Mannes lists the virtues and the defects of the Catalans with regard to American interests. The article reeks of a Department of State report taken to the extreme: “Catalans of all groups will be in the first wave of revolt,” it concludes. And then the but kicks in: we do not know if they are serious enough. The opening paragraph makes it quite clear that Barcelona is Catalonia and Madrid is Franco, after which the article explores this dichotomy further:

“Barcelona is a long, long way from Madrid. Barcelona is Catalan and Madrid is Castilian, and the mountains that separate Catalonia from France are not as high as the invisible barrier between Catalonia and Castile. Madrid is the past and Barcelona the future of a once great nation. Like all seaports, Barcelona is a natural city, which has grown out of its geography. Madrid is an artificial city, an arbitrary capital.”

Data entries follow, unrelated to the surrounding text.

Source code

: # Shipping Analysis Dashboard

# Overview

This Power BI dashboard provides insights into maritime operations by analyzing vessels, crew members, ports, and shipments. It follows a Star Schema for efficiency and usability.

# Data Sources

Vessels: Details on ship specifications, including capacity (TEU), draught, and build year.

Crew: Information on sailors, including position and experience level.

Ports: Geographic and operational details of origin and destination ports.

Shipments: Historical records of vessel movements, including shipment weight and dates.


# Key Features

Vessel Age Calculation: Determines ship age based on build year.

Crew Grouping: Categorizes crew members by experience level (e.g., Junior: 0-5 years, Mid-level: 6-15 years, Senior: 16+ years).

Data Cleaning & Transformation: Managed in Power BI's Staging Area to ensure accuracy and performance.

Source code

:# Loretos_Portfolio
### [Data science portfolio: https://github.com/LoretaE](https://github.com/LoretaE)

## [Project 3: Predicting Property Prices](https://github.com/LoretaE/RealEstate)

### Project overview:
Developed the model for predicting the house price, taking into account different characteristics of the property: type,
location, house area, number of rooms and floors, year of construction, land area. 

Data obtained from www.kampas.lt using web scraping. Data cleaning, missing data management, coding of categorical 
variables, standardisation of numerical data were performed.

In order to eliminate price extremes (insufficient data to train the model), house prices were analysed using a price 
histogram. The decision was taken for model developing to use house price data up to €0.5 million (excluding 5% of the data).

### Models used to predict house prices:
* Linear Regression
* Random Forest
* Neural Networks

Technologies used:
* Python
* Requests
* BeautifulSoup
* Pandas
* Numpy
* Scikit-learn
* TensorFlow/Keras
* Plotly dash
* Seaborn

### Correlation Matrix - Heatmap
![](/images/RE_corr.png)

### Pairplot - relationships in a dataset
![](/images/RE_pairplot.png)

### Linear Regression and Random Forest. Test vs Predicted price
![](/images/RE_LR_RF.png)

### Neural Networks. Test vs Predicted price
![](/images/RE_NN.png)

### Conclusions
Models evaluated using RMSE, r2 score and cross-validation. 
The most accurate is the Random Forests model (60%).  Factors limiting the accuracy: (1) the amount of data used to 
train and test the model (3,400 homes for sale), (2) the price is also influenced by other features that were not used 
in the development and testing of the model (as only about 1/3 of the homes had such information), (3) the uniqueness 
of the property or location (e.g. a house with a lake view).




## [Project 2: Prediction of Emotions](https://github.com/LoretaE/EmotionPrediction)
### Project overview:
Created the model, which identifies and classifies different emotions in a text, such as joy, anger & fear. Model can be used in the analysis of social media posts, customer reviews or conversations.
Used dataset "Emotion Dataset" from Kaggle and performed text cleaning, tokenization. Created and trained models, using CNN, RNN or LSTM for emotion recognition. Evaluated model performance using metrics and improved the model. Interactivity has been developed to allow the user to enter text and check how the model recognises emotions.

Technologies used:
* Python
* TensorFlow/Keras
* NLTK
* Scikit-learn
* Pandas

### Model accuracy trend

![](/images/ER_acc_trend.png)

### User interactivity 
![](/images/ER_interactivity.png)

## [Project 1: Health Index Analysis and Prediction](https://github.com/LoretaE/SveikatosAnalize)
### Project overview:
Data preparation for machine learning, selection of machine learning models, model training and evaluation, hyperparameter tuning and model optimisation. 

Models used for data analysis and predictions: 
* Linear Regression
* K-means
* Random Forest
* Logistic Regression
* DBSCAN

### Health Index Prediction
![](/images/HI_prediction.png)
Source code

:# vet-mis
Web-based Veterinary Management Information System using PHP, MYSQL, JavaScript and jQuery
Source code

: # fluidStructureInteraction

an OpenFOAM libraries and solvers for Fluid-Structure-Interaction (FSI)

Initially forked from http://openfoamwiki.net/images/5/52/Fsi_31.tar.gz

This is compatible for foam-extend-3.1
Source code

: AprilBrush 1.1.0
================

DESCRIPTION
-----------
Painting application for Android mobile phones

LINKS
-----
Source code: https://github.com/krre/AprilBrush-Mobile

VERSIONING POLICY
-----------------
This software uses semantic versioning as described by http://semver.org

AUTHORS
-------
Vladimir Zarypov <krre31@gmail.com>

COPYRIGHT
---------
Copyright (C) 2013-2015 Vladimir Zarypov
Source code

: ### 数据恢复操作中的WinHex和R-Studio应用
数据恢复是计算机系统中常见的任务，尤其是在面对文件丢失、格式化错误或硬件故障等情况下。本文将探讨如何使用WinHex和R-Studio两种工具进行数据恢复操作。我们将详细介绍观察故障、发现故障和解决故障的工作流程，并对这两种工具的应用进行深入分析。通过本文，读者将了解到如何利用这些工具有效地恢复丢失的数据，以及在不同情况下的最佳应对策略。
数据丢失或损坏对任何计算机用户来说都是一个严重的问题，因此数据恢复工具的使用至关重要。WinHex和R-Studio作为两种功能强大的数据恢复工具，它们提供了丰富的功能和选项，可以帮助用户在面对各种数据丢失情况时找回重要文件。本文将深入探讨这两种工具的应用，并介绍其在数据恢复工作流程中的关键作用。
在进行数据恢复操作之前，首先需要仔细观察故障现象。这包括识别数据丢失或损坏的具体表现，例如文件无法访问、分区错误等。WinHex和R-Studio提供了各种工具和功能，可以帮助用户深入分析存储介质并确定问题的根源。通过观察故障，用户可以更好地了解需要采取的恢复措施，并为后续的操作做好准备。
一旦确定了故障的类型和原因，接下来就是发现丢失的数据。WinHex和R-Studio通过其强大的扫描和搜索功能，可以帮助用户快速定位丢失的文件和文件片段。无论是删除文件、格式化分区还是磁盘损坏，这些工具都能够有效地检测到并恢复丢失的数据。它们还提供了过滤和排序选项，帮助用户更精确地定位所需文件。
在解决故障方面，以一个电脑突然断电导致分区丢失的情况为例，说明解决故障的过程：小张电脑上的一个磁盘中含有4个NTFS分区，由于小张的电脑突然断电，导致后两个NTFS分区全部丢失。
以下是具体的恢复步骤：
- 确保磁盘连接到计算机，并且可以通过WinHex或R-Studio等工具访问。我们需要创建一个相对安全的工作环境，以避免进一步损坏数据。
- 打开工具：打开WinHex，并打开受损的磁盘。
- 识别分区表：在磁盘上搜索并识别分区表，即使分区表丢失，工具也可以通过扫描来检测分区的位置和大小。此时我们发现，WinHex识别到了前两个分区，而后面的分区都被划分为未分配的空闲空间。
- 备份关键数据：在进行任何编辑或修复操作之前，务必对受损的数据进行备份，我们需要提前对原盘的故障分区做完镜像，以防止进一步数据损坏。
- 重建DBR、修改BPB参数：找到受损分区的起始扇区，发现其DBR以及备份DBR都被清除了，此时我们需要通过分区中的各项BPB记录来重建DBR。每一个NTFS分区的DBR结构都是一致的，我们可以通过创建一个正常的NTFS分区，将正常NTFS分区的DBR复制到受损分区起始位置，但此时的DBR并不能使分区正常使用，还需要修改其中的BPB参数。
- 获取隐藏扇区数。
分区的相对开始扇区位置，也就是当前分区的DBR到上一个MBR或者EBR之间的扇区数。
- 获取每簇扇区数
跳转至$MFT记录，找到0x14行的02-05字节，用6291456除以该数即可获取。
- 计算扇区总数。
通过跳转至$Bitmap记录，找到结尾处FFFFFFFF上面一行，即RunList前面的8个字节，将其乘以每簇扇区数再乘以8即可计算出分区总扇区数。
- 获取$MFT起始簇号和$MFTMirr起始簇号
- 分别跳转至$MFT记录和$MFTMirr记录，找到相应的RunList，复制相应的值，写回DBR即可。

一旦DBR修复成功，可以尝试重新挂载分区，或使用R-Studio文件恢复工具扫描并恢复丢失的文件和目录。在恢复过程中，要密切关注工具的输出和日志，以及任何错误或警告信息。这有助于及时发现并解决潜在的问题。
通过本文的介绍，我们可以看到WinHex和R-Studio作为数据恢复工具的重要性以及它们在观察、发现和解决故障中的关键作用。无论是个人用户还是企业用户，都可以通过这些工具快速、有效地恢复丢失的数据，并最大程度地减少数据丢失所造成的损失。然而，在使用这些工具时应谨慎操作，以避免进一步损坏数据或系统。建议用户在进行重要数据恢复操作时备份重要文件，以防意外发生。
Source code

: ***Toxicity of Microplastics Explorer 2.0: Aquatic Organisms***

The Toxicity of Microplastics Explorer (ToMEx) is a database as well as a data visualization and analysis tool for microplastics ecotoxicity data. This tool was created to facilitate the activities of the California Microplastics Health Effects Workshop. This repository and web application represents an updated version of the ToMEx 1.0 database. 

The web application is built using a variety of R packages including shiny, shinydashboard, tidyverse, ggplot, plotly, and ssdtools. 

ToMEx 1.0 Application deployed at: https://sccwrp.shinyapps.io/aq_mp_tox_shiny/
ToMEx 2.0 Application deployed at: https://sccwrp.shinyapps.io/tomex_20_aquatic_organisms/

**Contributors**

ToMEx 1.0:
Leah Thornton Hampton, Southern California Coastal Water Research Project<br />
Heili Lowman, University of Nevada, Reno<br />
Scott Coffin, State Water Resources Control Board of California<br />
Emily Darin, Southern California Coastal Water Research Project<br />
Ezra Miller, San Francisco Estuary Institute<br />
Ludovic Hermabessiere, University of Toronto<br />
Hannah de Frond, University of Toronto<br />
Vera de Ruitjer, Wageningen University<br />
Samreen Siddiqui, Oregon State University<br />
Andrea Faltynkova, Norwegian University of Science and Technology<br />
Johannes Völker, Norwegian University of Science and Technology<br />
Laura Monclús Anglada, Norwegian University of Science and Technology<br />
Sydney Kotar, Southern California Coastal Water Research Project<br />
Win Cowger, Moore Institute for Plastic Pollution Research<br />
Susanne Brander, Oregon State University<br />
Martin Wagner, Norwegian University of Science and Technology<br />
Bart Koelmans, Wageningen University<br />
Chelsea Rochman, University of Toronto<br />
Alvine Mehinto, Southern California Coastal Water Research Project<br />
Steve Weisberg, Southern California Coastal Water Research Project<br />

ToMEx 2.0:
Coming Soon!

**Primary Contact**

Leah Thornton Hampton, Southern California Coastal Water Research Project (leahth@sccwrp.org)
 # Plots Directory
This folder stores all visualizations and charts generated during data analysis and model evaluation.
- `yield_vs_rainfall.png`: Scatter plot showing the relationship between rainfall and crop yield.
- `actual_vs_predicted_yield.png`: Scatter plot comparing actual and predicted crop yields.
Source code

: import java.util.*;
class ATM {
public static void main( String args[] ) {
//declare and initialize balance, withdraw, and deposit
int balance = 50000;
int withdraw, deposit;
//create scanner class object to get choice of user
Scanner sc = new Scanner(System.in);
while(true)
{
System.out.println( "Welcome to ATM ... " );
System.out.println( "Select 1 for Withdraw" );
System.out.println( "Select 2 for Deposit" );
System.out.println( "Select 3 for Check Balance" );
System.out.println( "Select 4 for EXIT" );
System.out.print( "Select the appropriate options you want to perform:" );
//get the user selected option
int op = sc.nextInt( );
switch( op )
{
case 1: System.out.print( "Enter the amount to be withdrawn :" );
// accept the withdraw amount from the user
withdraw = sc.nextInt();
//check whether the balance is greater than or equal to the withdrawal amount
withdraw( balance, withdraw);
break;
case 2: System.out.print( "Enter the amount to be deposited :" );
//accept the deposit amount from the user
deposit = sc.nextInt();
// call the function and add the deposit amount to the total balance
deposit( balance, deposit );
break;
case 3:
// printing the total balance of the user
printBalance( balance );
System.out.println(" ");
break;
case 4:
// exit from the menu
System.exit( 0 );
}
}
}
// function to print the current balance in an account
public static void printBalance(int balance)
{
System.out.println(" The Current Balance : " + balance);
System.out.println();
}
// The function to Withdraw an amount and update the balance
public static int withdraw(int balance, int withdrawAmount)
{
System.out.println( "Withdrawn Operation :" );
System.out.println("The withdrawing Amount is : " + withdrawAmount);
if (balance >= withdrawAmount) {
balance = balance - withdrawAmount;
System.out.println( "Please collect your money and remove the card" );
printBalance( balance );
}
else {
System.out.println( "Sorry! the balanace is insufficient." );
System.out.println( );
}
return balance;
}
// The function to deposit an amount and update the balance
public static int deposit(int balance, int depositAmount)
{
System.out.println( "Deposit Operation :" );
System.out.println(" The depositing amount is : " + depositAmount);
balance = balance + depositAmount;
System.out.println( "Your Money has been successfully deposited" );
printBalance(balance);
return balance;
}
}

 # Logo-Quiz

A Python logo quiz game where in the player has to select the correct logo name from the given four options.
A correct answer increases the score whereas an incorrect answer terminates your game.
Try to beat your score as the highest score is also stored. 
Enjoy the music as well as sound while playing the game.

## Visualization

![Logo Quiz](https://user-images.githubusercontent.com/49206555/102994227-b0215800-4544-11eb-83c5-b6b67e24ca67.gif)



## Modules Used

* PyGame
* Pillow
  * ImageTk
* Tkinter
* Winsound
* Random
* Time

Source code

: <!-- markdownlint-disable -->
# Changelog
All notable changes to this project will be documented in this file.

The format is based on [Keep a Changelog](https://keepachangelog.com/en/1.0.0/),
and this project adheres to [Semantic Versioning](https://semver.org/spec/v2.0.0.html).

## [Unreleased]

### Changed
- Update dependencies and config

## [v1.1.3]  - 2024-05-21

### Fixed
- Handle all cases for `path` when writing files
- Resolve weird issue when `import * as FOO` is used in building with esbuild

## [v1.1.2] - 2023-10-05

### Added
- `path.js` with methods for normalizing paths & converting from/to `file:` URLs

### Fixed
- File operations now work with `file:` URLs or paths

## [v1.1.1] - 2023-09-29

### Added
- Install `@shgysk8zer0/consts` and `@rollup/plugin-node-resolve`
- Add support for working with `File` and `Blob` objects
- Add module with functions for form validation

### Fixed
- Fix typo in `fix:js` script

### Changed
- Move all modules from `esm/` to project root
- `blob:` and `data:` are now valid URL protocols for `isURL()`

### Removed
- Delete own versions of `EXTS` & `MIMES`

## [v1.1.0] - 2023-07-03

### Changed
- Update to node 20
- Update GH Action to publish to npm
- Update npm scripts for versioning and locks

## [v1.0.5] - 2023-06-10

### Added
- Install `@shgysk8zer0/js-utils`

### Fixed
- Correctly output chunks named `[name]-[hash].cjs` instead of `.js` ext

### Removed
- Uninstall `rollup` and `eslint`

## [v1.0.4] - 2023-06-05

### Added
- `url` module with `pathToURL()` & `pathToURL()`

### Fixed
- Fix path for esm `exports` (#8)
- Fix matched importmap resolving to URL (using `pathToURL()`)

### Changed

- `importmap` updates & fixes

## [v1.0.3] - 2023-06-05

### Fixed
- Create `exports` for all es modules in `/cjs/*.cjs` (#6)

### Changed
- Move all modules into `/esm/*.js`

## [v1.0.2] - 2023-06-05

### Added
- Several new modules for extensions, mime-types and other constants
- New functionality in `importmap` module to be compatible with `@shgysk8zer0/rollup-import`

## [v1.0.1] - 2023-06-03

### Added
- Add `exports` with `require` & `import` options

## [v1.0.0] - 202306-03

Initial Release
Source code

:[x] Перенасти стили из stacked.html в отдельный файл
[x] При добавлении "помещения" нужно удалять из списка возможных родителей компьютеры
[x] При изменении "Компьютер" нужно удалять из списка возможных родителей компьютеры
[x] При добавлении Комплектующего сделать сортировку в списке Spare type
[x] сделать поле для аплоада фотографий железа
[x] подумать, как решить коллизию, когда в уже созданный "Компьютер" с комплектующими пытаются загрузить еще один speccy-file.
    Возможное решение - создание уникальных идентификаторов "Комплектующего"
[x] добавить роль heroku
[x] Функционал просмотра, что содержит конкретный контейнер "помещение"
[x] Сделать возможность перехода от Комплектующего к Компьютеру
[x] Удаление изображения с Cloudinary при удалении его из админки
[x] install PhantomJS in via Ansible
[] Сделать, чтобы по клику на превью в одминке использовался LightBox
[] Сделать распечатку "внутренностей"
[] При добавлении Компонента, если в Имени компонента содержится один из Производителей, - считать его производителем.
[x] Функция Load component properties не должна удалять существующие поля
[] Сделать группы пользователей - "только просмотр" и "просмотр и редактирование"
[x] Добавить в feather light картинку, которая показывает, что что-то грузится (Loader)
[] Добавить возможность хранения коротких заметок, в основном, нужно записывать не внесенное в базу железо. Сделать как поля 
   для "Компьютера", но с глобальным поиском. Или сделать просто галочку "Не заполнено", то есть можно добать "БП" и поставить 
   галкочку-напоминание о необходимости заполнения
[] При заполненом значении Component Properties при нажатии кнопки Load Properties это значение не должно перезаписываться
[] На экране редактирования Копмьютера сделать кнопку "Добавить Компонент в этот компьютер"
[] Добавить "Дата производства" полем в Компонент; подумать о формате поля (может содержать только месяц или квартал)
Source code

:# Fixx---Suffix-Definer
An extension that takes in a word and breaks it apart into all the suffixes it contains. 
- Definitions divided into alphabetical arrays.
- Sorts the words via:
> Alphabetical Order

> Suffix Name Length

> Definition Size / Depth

The reason why Barcelona may be an ally is the existence of an underlying nation, a nation oppressed by the Spanish fascists – the golden years of the Falangists. Any reader who had followed the World War in the American press would be conversant with this topic. The Catalans, like the French or Austrians, make for a transparent map of alliances and an inevitable conclusion.

Mannes’s Barcelona resembles Manhattan: it is portrayed as a city with contemporary art museums, numerous bookshops and well-educated and liberal people. The mysticism of Montserrat and the Mediterranean lightness of spirit “make a fine creative mould”. The Liceu hobnobs with La Scala and the Paris Opera, and the Russian ballet is a frequent visitor; Pau Casals, “the world’s greatest cellist”, is Catalan; and there is even a Japanese orchestra conductor who is a regular at the Ritz bar, where he peruses the Daily Mail. The Catalans, she says, read a lot, and since almost everything is censored, the in book is a biography of Churchill and a Mickey Mouse comic: they are just like us! Industrialists are pro-American, and everyone works harder and is more receptive to change and progress, not like in Madrid, where they live by their wits and are close minded. She mentions Destino magazine, “which has somehow managed to be pro-Ally” despite Franco, and La Cordoniz (“a completely non-political weekly that devotes itself to gags, jokes, satires, and expert cartoons”), the sole exceptions to a discursive, emotional journalism, totally dedicated to government propaganda. And even “the Barcelona girls […] walk with freedom and assurance, almost like American girls”. And she concludes: “Barcelona has, in general, an American spirit; its energy, eagerness, curiosity and humour provide a contrast to the dark, ingrowing nationalism of central Spain.”

The article goes on to focus on the injustice suffered by the city, and Catalonia with it. It voices the claim to Catalan nationalism taking precedence over Communist or Anarchist claims, and this suggests that it wants the general public to be in favour of an Allied intervention in Spain, just like Time. However, it also raises a more profound issue: the future of Barcelona is Catalonia, and the city’s power hinges on culture in its broadest sense, on its history and on its ambition, rather than on ideology.